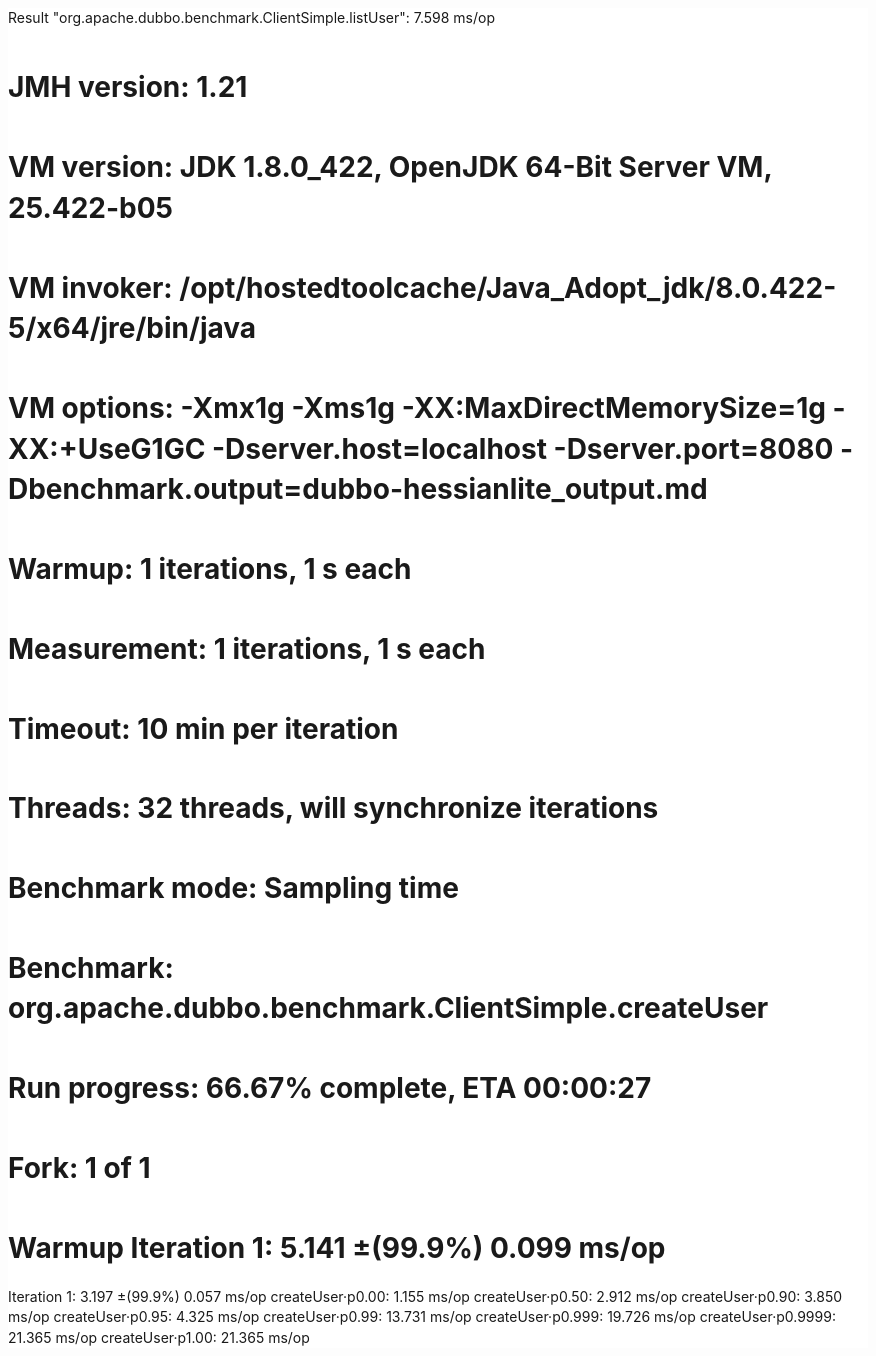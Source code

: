 
Result "org.apache.dubbo.benchmark.ClientSimple.listUser":
  7.598 ms/op


# JMH version: 1.21
# VM version: JDK 1.8.0_422, OpenJDK 64-Bit Server VM, 25.422-b05
# VM invoker: /opt/hostedtoolcache/Java_Adopt_jdk/8.0.422-5/x64/jre/bin/java
# VM options: -Xmx1g -Xms1g -XX:MaxDirectMemorySize=1g -XX:+UseG1GC -Dserver.host=localhost -Dserver.port=8080 -Dbenchmark.output=dubbo-hessianlite_output.md
# Warmup: 1 iterations, 1 s each
# Measurement: 1 iterations, 1 s each
# Timeout: 10 min per iteration
# Threads: 32 threads, will synchronize iterations
# Benchmark mode: Sampling time
# Benchmark: org.apache.dubbo.benchmark.ClientSimple.createUser

# Run progress: 66.67% complete, ETA 00:00:27
# Fork: 1 of 1
# Warmup Iteration   1: 5.141 ±(99.9%) 0.099 ms/op
Iteration   1: 3.197 ±(99.9%) 0.057 ms/op
                 createUser·p0.00:   1.155 ms/op
                 createUser·p0.50:   2.912 ms/op
                 createUser·p0.90:   3.850 ms/op
                 createUser·p0.95:   4.325 ms/op
                 createUser·p0.99:   13.731 ms/op
                 createUser·p0.999:  19.726 ms/op
                 createUser·p0.9999: 21.365 ms/op
                 createUser·p1.00:   21.365 ms/op
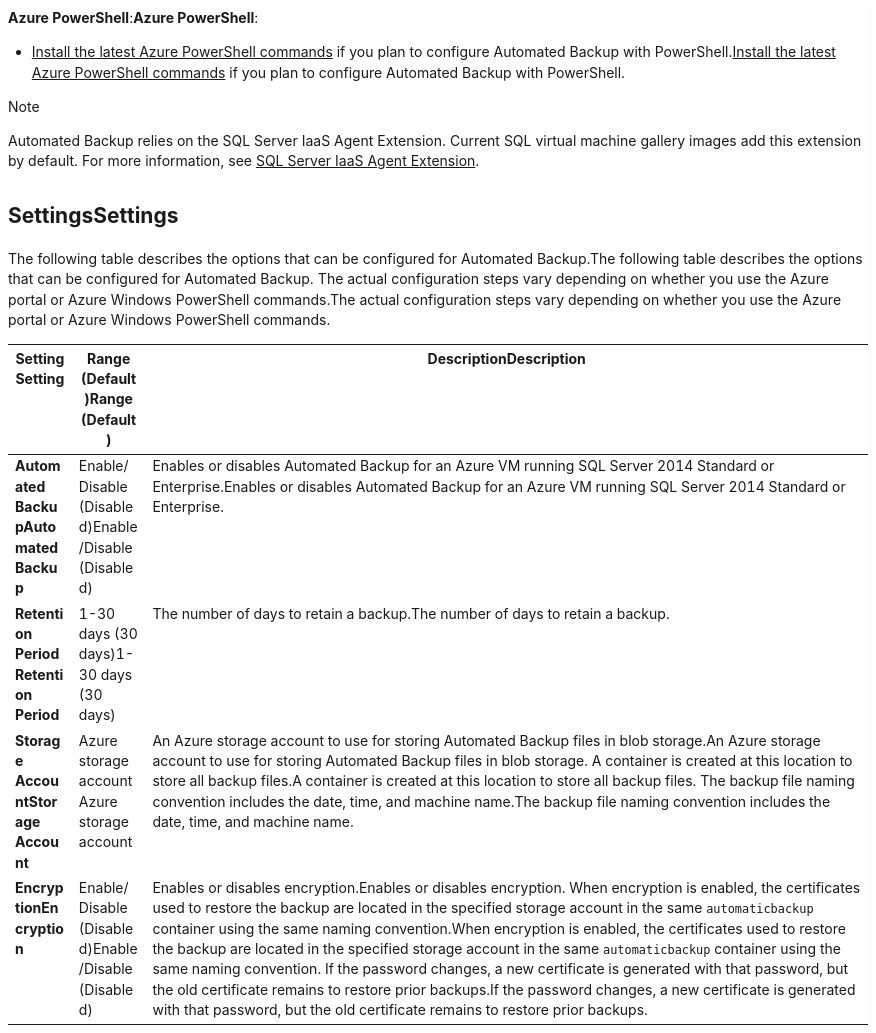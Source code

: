 <span data-ttu-id="0dc14-127">**Azure PowerShell**:</span><span class="sxs-lookup"><span data-stu-id="0dc14-127">**Azure PowerShell**:</span></span>

- <span data-ttu-id="0dc14-128">[Install the latest Azure PowerShell commands](/powershell/azureps-cmdlets-docs) if you plan to configure Automated Backup with PowerShell.</span><span class="sxs-lookup"><span data-stu-id="0dc14-128">[Install the latest Azure PowerShell commands](/powershell/azureps-cmdlets-docs) if you plan to configure Automated Backup with PowerShell.</span></span>

> [!NOTE]
> Automated Backup relies on the SQL Server IaaS Agent Extension. Current SQL virtual machine gallery images add this extension by default. For more information, see [SQL Server IaaS Agent Extension](virtual-machines-windows-sql-server-agent-extension.md).

## <a name="settings"></a><span data-ttu-id="0dc14-132">Settings</span><span class="sxs-lookup"><span data-stu-id="0dc14-132">Settings</span></span>
<span data-ttu-id="0dc14-133">The following table describes the options that can be configured for Automated Backup.</span><span class="sxs-lookup"><span data-stu-id="0dc14-133">The following table describes the options that can be configured for Automated Backup.</span></span> <span data-ttu-id="0dc14-134">The actual configuration steps vary depending on whether you use the Azure portal or Azure Windows PowerShell commands.</span><span class="sxs-lookup"><span data-stu-id="0dc14-134">The actual configuration steps vary depending on whether you use the Azure portal or Azure Windows PowerShell commands.</span></span>

| <span data-ttu-id="0dc14-135">Setting</span><span class="sxs-lookup"><span data-stu-id="0dc14-135">Setting</span></span> | <span data-ttu-id="0dc14-136">Range (Default)</span><span class="sxs-lookup"><span data-stu-id="0dc14-136">Range (Default)</span></span> | <span data-ttu-id="0dc14-137">Description</span><span class="sxs-lookup"><span data-stu-id="0dc14-137">Description</span></span> |
| --- | --- | --- |
| <span data-ttu-id="0dc14-138">**Automated Backup**</span><span class="sxs-lookup"><span data-stu-id="0dc14-138">**Automated Backup**</span></span> | <span data-ttu-id="0dc14-139">Enable/Disable (Disabled)</span><span class="sxs-lookup"><span data-stu-id="0dc14-139">Enable/Disable (Disabled)</span></span> | <span data-ttu-id="0dc14-140">Enables or disables Automated Backup for an Azure VM running SQL Server 2014 Standard or Enterprise.</span><span class="sxs-lookup"><span data-stu-id="0dc14-140">Enables or disables Automated Backup for an Azure VM running SQL Server 2014 Standard or Enterprise.</span></span> |
| <span data-ttu-id="0dc14-141">**Retention Period**</span><span class="sxs-lookup"><span data-stu-id="0dc14-141">**Retention Period**</span></span> | <span data-ttu-id="0dc14-142">1-30 days (30 days)</span><span class="sxs-lookup"><span data-stu-id="0dc14-142">1-30 days (30 days)</span></span> | <span data-ttu-id="0dc14-143">The number of days to retain a backup.</span><span class="sxs-lookup"><span data-stu-id="0dc14-143">The number of days to retain a backup.</span></span> |
| <span data-ttu-id="0dc14-144">**Storage Account**</span><span class="sxs-lookup"><span data-stu-id="0dc14-144">**Storage Account**</span></span> | <span data-ttu-id="0dc14-145">Azure storage account</span><span class="sxs-lookup"><span data-stu-id="0dc14-145">Azure storage account</span></span> | <span data-ttu-id="0dc14-146">An Azure storage account to use for storing Automated Backup files in blob storage.</span><span class="sxs-lookup"><span data-stu-id="0dc14-146">An Azure storage account to use for storing Automated Backup files in blob storage.</span></span> <span data-ttu-id="0dc14-147">A container is created at this location to store all backup files.</span><span class="sxs-lookup"><span data-stu-id="0dc14-147">A container is created at this location to store all backup files.</span></span> <span data-ttu-id="0dc14-148">The backup file naming convention includes the date, time, and machine name.</span><span class="sxs-lookup"><span data-stu-id="0dc14-148">The backup file naming convention includes the date, time, and machine name.</span></span> |
| <span data-ttu-id="0dc14-149">**Encryption**</span><span class="sxs-lookup"><span data-stu-id="0dc14-149">**Encryption**</span></span> | <span data-ttu-id="0dc14-150">Enable/Disable (Disabled)</span><span class="sxs-lookup"><span data-stu-id="0dc14-150">Enable/Disable (Disabled)</span></span> | <span data-ttu-id="0dc14-151">Enables or disables encryption.</span><span class="sxs-lookup"><span data-stu-id="0dc14-151">Enables or disables encryption.</span></span> <span data-ttu-id="0dc14-152">When encryption is enabled, the certificates used to restore the backup are located in the specified storage account in the same `automaticbackup` container using the same naming convention.</span><span class="sxs-lookup"><span data-stu-id="0dc14-152">When encryption is enabled, the certificates used to restore the backup are located in the specified storage account in the same `automaticbackup` container using the same naming convention.</span></span> <span data-ttu-id="0dc14-153">If the password changes, a new certificate is generated with that password, but the old certificate remains to restore prior backups.</span><span class="sxs-lookup"><span data-stu-id="0dc14-153">If the password changes, a new certificate is generated with that password, but the old certificate remains to restore prior backups.</span></span> |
━━━━━━━━━━━━━━━━━━━━
YOUR GOAL – Whatever else the listing above holds, retype exactly only the lines from the one containing "# Measurement: 1 iterations, 1 s each" to the one containing "createUser·p0.9999: 21.365 ms/op", both ends kept.

EXERCISE RESPONSE –
# Measurement: 1 iterations, 1 s each
# Timeout: 10 min per iteration
# Threads: 32 threads, will synchronize iterations
# Benchmark mode: Sampling time
# Benchmark: org.apache.dubbo.benchmark.ClientSimple.createUser

# Run progress: 66.67% complete, ETA 00:00:27
# Fork: 1 of 1
# Warmup Iteration   1: 5.141 ±(99.9%) 0.099 ms/op
Iteration   1: 3.197 ±(99.9%) 0.057 ms/op
                 createUser·p0.00:   1.155 ms/op
                 createUser·p0.50:   2.912 ms/op
                 createUser·p0.90:   3.850 ms/op
                 createUser·p0.95:   4.325 ms/op
                 createUser·p0.99:   13.731 ms/op
                 createUser·p0.999:  19.726 ms/op
                 createUser·p0.9999: 21.365 ms/op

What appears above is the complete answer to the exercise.